Lois was always told her mother had put her up for adoption, but a note scrawled on a pie wrapper and passed to her while singing on stage gave the first inkling she was stolen as a baby.

She had been adopted by the Olney family, with her adoptive father being Howard Olney who went on to become a state Labor politician, and then a Justice of the Supreme Court. Like Lois, her adoptive parents had been told an Aboriginal woman had put her baby daughter up for adoption.

Her Perth family, always told her she was from  Roebourne, and they never kept that hidden.

Lois' love of singing and music began at a young age. She regularly attended singing lessons, and started performing at a young age. She started singing down in Fremantle when I was 13, in restaurants and in her later teenage years, Aboriginal author and painter Josie Boyle introduced Lois to Raymond Long who was Shirley Bassey's musical director in the 1960s. He was a classical pianist but also had an incredible talent for teaching opera. The opera training took Lois's talent to a new level, but it was a genre that didn't sit right. It was at this time, aged 13 she first heard a Billie Holiday recording and found the inspiration that would guide her singing career.

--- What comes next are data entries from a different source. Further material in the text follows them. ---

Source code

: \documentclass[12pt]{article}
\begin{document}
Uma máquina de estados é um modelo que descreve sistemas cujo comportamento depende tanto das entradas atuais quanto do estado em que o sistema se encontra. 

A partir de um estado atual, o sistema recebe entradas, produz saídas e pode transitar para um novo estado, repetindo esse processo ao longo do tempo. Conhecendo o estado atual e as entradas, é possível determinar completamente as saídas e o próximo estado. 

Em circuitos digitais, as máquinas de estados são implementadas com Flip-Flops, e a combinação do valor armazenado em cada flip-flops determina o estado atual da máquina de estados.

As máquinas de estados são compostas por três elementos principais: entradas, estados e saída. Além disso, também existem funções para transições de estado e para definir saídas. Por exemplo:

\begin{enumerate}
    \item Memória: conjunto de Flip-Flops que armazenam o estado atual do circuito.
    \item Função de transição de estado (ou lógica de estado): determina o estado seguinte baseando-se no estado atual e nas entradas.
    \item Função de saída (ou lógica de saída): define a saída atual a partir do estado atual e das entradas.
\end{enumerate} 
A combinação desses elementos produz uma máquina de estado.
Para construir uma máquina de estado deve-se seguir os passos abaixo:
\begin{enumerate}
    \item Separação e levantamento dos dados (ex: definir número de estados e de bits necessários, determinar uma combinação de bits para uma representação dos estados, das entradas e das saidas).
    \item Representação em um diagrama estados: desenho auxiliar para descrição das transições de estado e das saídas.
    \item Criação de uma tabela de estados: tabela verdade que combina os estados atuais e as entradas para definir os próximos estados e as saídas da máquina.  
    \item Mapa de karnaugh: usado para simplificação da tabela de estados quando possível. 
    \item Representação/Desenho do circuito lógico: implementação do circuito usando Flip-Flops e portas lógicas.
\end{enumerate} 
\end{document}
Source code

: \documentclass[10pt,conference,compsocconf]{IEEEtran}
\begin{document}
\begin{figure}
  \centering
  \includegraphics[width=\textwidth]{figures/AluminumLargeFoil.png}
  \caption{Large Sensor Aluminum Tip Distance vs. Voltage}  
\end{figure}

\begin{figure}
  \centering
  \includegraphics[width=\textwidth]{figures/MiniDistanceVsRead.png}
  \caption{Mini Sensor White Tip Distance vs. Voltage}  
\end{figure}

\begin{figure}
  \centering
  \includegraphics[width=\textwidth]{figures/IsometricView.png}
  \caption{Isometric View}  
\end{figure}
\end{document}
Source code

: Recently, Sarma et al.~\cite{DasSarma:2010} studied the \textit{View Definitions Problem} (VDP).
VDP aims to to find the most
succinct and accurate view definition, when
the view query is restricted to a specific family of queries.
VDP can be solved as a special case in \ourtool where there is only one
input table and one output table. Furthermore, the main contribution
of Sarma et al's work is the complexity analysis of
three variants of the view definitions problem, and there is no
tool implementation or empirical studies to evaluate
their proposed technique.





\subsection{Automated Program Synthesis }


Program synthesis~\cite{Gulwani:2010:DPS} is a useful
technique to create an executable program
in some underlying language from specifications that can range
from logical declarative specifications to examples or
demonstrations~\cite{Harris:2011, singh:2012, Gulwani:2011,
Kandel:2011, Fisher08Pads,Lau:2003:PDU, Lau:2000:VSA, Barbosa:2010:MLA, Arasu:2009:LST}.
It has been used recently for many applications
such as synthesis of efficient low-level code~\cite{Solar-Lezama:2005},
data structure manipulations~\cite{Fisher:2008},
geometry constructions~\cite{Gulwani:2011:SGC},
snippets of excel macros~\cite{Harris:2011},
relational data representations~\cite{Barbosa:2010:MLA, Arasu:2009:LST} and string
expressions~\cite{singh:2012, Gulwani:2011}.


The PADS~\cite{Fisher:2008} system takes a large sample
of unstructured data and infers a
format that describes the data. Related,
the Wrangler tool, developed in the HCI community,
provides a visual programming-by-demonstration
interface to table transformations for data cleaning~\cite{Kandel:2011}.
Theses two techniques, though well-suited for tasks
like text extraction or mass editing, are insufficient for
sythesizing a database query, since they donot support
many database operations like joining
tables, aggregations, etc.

Lois didn't often contemplate her birth family while growing up in Perth and developing her singing career. And then a pie wrapper revealed the missing half of Lois's life. The message came from Lois's aunty who recognised the family resemblance and realised the young Aboriginal jazz singer must be baby 'Brenda', taken from her sister in the Pilbara town of Roebourne more than 20 years earlier.

"It was my aunty and an incredible amount of family, which is the majority of Roebourne, that I've found from that pie wrapper," Lois told Hilary Smale on North West WA Mornings. The message Lois received on the pie wrapper urged her to return to her birthplace of Roebourne on the Pilbara Coast in North Western Australia as her birth-mother was seriously ill.

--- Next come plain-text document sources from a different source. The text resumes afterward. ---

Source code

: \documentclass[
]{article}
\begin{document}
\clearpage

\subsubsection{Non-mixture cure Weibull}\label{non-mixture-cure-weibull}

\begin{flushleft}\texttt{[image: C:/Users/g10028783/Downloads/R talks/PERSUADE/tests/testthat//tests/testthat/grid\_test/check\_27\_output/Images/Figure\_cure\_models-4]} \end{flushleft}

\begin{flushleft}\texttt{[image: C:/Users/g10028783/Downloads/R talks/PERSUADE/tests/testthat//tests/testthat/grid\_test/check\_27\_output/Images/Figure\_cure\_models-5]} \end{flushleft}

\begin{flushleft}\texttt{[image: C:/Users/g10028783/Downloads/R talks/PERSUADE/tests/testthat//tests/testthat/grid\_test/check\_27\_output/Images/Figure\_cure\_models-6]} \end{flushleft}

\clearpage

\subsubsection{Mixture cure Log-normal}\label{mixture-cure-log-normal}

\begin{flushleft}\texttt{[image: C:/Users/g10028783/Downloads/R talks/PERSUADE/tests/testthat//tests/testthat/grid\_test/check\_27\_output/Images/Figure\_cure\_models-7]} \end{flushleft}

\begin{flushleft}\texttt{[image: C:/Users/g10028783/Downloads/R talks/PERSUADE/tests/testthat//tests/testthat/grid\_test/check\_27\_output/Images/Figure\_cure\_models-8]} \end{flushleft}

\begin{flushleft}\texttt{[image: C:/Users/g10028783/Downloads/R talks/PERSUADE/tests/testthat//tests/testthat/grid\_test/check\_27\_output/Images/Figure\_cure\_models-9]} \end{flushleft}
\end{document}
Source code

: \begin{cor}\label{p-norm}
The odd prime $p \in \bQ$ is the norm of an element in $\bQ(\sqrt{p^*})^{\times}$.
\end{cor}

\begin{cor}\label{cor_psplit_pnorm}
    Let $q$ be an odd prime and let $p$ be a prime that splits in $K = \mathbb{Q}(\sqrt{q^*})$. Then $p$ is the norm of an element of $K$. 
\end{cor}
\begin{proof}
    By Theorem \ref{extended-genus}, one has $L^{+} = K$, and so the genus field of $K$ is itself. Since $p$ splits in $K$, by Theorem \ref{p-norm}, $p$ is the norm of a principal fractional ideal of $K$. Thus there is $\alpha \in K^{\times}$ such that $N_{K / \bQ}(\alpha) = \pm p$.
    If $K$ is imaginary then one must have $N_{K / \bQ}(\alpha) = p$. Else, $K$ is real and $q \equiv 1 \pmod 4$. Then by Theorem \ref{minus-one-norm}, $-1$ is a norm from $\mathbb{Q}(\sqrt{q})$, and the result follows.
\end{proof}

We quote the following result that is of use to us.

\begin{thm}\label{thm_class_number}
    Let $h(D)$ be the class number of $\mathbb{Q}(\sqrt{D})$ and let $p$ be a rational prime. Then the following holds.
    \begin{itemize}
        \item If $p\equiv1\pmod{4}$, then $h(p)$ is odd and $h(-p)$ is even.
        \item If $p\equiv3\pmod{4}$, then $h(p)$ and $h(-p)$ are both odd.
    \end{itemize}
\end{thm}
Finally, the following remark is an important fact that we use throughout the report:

Tragically, by the time Lois travelled the 1,500 kilometres north to Roebourne, her mother had died. But a wealth of family remained in the old Pilbara gold rush town. "[It was] a bit scary, but incredibly rich with love and acceptance because I was gone for so long. It was overwhelming the amount of love they'd saved for me."

In 1998 Lois recorded a CD of jazz standards and originals, Red Earth - Blue Sky with a variety of musicans who have accompanied her during her career. She also acted a lead role in the ABC Telemovie 'The Coolbaroo Club'. 

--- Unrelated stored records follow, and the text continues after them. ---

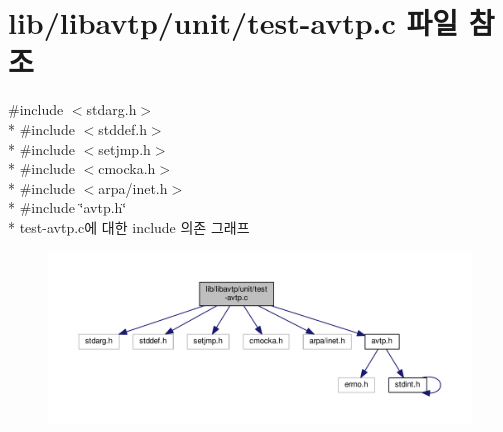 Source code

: \hypertarget{test-avtp_8c}{}\section{lib/libavtp/unit/test-\/avtp.c 파일 참조}
\label{test-avtp_8c}
{\ttfamily \#include $<$stdarg.\+h$>$}\\*
{\ttfamily \#include $<$stddef.\+h$>$}\\*
{\ttfamily \#include $<$setjmp.\+h$>$}\\*
{\ttfamily \#include $<$cmocka.\+h$>$}\\*
{\ttfamily \#include $<$arpa/inet.\+h$>$}\\*
{\ttfamily \#include \char`\"{}avtp.\+h\char`\"{}}\\*
test-\/avtp.c에 대한 include 의존 그래프
\nopagebreak
\begin{figure}[H]
\begin{center}
\leavevmode
\includegraphics[width=350pt]{test-avtp_8c__incl}
\end{center}
\end{figure}
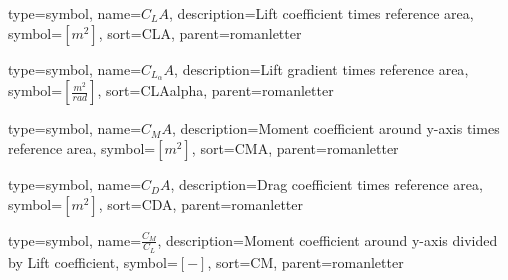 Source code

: {
type=symbol, %
name={\ensuremath{C_LA}}, %
description={Lift coefficient times reference area}, %
symbol={$\left[m^2\right]$}, %
sort=CLA, %
parent=romanletter %
}

{
	type=symbol, %
	name={\ensuremath{C_{L_\alpha}A}}, %
	description={Lift gradient times reference area}, %
	symbol={$\left[\frac{m^2}{rad}\right]$}, %
	sort=CLAalpha, %
	parent=romanletter %
}

{
	type=symbol, %
	name={\ensuremath{C_MA}}, %
	description={Moment coefficient around y-axis times reference area}, %
	symbol={$\left[m^2\right]$}, %
	sort=CMA, %
	parent=romanletter %
}

{
	type=symbol, %
	name={\ensuremath{C_DA}}, %
	description={Drag coefficient times reference area}, %
	symbol={$\left[m^2\right]$}, %
	sort=CDA, %
	parent=romanletter %
}

{
	type=symbol, %
	name={\ensuremath{\frac{C_M}{C_L}}}, %
	description={Moment coefficient around y-axis divided by Lift coefficient}, %
	symbol={$\left[-\right]$}, %
	sort=CM, %
	parent=romanletter %
}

A true songstress, she spoke to where she draws the depth of her emotion in her music  “I’m from the stolen generation so I’ve had a few tragedies in my life, where I lost my brother through death in custody and a lot of adults in my family and friends of mine that have gone through the missions. So, I have a lot of empathy for a lot of the people that are stolen generation, so I write a lot in sympathy that is becoming to people’s feelings."

Lois resides in Fremantle, Western Australia. She continues to sing jazz and blues, and paints.